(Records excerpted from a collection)
+ + + +
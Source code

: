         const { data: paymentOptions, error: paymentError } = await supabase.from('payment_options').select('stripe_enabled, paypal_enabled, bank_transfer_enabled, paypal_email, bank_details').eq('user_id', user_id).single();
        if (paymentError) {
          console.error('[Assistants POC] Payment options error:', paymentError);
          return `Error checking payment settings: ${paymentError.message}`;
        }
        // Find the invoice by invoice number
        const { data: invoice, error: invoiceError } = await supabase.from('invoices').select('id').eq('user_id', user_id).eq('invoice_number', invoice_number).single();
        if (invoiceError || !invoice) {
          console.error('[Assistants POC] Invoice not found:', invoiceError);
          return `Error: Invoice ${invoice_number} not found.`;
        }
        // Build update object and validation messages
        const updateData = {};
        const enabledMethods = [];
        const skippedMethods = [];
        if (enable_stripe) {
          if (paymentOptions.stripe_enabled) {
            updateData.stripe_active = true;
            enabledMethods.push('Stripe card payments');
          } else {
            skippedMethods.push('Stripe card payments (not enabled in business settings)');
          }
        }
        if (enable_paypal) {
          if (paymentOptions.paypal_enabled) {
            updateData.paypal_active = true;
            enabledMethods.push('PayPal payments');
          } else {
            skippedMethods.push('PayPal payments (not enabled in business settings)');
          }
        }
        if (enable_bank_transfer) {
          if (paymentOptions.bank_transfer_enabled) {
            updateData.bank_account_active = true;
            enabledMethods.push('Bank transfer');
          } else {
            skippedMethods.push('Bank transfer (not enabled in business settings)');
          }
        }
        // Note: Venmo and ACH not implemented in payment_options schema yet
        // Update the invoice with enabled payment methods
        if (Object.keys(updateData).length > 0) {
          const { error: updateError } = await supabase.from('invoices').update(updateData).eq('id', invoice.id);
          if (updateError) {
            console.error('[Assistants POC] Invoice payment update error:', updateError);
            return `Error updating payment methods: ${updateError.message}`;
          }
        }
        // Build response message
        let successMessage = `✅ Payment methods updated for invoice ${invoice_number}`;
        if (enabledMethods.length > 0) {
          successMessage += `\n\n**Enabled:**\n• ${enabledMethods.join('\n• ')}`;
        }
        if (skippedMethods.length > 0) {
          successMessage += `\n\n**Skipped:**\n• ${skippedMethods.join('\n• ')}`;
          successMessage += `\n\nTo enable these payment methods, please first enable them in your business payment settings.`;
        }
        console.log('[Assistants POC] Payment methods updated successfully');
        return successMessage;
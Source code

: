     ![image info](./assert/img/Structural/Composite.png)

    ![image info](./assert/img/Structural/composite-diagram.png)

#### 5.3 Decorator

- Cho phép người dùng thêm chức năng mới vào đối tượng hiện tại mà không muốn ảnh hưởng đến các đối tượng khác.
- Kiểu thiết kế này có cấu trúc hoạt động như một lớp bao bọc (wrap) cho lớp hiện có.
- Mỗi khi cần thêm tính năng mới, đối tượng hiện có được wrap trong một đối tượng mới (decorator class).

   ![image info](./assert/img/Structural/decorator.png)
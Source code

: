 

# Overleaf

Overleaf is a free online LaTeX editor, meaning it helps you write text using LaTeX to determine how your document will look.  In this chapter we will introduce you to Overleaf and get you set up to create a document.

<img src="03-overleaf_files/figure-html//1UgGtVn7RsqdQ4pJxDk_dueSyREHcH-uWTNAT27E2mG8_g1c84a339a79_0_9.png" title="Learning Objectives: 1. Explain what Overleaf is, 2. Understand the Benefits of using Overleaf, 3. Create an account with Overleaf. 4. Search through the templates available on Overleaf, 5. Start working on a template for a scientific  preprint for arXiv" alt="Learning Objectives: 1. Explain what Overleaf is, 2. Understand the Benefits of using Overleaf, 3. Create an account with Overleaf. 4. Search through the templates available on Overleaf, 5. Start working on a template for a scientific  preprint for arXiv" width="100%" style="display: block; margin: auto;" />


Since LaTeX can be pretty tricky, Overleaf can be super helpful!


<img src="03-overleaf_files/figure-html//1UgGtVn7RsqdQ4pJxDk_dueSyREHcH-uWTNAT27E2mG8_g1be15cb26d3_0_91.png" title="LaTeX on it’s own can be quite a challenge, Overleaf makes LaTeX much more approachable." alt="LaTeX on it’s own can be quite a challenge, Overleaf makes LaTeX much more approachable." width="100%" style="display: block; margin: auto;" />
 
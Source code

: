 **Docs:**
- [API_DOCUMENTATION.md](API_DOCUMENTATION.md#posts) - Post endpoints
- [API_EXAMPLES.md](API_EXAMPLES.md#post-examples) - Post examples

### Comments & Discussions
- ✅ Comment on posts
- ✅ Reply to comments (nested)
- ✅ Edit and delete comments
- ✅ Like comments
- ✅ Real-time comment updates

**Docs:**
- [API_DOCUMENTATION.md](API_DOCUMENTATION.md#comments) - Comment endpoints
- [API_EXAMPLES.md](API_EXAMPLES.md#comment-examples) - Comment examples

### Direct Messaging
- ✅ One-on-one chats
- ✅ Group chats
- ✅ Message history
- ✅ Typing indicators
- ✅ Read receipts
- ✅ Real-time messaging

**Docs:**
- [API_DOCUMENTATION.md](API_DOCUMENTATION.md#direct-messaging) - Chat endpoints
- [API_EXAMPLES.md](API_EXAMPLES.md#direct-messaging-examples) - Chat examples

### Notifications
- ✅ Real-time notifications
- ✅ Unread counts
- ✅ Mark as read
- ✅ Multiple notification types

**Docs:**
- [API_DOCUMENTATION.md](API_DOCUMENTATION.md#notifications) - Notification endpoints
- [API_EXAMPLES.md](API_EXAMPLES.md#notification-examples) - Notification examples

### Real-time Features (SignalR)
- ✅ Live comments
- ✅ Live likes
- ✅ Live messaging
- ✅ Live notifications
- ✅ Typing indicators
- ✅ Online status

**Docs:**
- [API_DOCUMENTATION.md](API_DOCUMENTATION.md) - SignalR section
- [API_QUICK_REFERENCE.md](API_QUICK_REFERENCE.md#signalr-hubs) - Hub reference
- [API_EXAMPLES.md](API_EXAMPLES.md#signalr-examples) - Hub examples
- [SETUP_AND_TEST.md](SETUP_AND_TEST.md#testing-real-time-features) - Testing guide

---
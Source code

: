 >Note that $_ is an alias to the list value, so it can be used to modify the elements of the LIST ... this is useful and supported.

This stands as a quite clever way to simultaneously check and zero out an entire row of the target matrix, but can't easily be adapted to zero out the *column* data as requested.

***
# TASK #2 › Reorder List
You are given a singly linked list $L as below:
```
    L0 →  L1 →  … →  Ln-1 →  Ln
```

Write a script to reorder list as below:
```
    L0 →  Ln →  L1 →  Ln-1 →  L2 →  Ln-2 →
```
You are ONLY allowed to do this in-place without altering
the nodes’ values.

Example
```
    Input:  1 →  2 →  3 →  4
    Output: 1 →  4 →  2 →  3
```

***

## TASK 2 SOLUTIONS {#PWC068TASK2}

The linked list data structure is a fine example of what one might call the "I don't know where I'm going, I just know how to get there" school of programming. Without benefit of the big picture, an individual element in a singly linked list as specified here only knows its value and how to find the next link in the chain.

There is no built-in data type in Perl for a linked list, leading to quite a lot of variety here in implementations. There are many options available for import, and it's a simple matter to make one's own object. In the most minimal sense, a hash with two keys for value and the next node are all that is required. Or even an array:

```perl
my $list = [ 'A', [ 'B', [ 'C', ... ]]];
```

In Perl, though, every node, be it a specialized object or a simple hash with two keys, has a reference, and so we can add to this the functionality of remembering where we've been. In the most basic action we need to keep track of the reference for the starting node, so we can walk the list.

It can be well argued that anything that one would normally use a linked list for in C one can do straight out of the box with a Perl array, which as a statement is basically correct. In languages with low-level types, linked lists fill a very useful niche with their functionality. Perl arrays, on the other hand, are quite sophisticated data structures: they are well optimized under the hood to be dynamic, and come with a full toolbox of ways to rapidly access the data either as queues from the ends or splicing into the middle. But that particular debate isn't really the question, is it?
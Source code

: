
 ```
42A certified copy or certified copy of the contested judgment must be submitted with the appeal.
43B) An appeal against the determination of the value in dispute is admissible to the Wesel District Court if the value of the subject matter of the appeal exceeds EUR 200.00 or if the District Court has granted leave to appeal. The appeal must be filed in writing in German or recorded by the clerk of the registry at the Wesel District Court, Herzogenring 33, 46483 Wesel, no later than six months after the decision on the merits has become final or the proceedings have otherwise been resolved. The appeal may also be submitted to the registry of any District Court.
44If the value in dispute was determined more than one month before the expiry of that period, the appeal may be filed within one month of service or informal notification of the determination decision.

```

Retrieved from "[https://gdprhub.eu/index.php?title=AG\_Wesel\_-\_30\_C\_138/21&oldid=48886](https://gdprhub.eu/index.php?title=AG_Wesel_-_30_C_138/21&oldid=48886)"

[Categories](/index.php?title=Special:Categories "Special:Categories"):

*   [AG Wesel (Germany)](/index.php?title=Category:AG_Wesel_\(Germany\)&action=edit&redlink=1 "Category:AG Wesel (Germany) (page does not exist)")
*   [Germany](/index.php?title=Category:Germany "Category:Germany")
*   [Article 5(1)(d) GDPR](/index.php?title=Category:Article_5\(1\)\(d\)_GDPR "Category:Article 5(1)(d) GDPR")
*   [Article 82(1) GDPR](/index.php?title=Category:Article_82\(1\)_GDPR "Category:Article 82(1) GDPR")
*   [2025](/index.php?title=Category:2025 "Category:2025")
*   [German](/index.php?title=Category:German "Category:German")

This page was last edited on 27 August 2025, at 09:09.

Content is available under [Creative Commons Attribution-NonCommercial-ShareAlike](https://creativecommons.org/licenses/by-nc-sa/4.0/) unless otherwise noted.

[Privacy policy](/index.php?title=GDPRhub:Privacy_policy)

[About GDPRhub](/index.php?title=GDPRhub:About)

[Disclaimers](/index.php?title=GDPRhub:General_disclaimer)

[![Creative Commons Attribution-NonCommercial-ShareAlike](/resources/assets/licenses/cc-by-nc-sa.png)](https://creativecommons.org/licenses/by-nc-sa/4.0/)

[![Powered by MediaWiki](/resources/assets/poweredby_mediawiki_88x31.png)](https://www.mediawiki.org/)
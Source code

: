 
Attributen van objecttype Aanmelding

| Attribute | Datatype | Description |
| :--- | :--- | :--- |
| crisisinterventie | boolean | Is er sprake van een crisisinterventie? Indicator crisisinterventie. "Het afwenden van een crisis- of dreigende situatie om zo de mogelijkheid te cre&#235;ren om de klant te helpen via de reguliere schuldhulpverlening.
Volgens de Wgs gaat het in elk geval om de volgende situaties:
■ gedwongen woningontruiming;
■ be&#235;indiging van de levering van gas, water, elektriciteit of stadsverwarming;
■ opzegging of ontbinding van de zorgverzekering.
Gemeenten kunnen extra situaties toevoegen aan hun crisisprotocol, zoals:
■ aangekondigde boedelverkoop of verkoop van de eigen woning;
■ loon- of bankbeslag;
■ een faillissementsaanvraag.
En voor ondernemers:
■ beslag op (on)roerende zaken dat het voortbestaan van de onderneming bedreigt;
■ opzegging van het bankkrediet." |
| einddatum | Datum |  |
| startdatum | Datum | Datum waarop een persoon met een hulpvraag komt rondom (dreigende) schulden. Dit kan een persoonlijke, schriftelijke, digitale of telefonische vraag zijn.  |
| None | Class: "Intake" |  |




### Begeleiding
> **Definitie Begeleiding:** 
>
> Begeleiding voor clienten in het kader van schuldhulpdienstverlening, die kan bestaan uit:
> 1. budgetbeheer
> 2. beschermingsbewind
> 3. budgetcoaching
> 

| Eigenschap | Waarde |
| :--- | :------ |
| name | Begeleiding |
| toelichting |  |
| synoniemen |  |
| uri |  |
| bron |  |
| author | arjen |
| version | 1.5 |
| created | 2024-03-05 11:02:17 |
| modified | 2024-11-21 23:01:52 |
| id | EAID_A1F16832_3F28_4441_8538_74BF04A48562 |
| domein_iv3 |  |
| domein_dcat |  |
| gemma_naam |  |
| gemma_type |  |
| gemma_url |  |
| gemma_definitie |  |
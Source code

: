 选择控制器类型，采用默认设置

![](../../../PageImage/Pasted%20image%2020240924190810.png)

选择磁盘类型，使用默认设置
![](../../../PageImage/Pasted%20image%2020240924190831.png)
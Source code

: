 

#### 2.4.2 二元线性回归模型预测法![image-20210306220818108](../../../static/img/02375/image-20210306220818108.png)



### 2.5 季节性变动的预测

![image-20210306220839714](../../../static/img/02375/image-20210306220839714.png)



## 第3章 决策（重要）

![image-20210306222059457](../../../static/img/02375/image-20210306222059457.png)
+ + + +
_Work required_
Within the records above, find every line holding the word "singly" and give the total as a bare number.

_Answer box_
2